• Your instructions
Show every line from the data below that includes "number".

───── Records for the exercise ─────

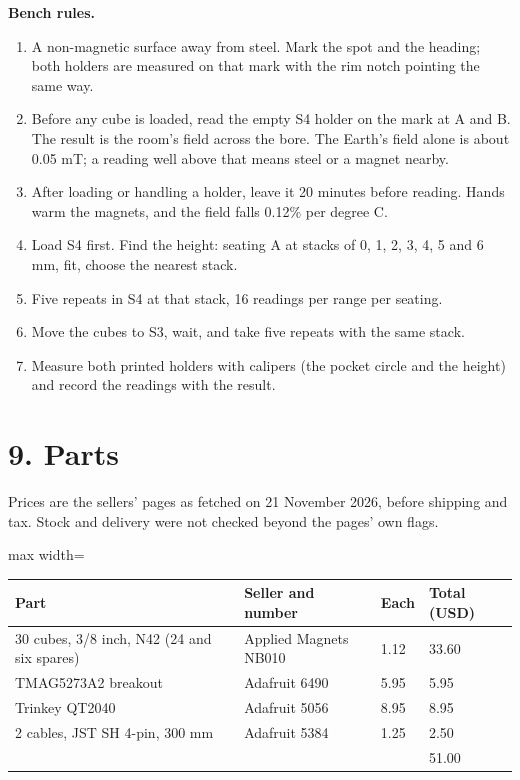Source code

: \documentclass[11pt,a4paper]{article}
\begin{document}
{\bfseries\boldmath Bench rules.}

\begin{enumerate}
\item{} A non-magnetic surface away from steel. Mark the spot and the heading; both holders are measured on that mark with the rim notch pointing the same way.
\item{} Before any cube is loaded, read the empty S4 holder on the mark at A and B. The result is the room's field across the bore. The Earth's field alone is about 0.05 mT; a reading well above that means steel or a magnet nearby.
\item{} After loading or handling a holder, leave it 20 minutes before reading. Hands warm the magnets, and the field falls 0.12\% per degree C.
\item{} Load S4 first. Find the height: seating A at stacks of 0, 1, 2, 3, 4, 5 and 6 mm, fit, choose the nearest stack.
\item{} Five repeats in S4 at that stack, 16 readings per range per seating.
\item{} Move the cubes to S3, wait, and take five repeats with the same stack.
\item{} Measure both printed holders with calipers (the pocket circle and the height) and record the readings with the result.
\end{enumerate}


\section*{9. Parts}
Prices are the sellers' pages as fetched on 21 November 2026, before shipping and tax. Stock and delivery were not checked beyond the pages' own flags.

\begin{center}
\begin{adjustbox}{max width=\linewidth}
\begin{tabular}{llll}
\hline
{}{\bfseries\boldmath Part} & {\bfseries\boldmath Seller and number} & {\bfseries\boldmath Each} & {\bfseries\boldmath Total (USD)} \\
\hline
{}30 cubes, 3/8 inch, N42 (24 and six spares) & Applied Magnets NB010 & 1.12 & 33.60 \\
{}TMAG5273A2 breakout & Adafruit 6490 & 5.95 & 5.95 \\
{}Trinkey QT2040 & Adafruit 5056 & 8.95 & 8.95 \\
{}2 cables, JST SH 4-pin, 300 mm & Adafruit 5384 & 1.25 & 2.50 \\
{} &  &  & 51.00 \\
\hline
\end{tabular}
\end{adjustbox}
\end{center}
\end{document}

─────
───── Records for the exercise ─────

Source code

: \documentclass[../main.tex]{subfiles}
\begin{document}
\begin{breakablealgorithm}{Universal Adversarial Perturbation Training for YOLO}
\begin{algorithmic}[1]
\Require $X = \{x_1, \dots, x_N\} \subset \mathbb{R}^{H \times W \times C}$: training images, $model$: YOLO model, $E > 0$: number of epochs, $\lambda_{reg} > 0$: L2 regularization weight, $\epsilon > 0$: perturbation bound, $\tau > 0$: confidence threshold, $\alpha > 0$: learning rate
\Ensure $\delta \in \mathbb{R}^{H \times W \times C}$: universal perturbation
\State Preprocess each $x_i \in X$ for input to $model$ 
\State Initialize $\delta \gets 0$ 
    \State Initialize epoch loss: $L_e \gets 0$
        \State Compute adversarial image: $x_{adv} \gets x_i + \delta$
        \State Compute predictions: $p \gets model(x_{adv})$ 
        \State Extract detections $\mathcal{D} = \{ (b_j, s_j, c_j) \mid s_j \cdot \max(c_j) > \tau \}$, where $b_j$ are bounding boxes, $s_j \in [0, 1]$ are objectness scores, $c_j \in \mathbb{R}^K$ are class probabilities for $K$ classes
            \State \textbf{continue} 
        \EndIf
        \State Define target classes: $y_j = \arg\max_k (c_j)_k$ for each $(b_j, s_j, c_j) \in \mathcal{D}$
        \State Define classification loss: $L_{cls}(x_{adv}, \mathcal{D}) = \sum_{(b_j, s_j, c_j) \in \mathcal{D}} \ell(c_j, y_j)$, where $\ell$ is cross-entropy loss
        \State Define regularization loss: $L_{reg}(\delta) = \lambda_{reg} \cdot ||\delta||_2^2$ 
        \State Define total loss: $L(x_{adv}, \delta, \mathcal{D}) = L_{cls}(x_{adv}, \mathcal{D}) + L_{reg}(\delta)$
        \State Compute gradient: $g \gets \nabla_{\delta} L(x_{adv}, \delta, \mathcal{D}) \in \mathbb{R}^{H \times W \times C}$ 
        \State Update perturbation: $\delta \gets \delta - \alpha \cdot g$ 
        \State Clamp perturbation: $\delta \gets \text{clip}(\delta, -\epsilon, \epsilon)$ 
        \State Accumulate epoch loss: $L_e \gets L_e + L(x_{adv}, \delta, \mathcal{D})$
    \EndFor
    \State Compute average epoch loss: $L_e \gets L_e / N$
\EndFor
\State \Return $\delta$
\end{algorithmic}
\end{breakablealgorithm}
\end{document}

─────

• Answer to the problem
{}{\bfseries\boldmath Part} & {\bfseries\boldmath Seller and number} & {\bfseries\boldmath Each} & {\bfseries\boldmath Total (USD)} \\
\Require $X = \{x_1, \dots, x_N\} \subset \mathbb{R}^{H \times W \times C}$: training images, $model$: YOLO model, $E > 0$: number of epochs, $\lambda_{reg} > 0$: L2 regularization weight, $\epsilon > 0$: perturbation bound, $\tau > 0$: confidence threshold, $\alpha > 0$: learning rate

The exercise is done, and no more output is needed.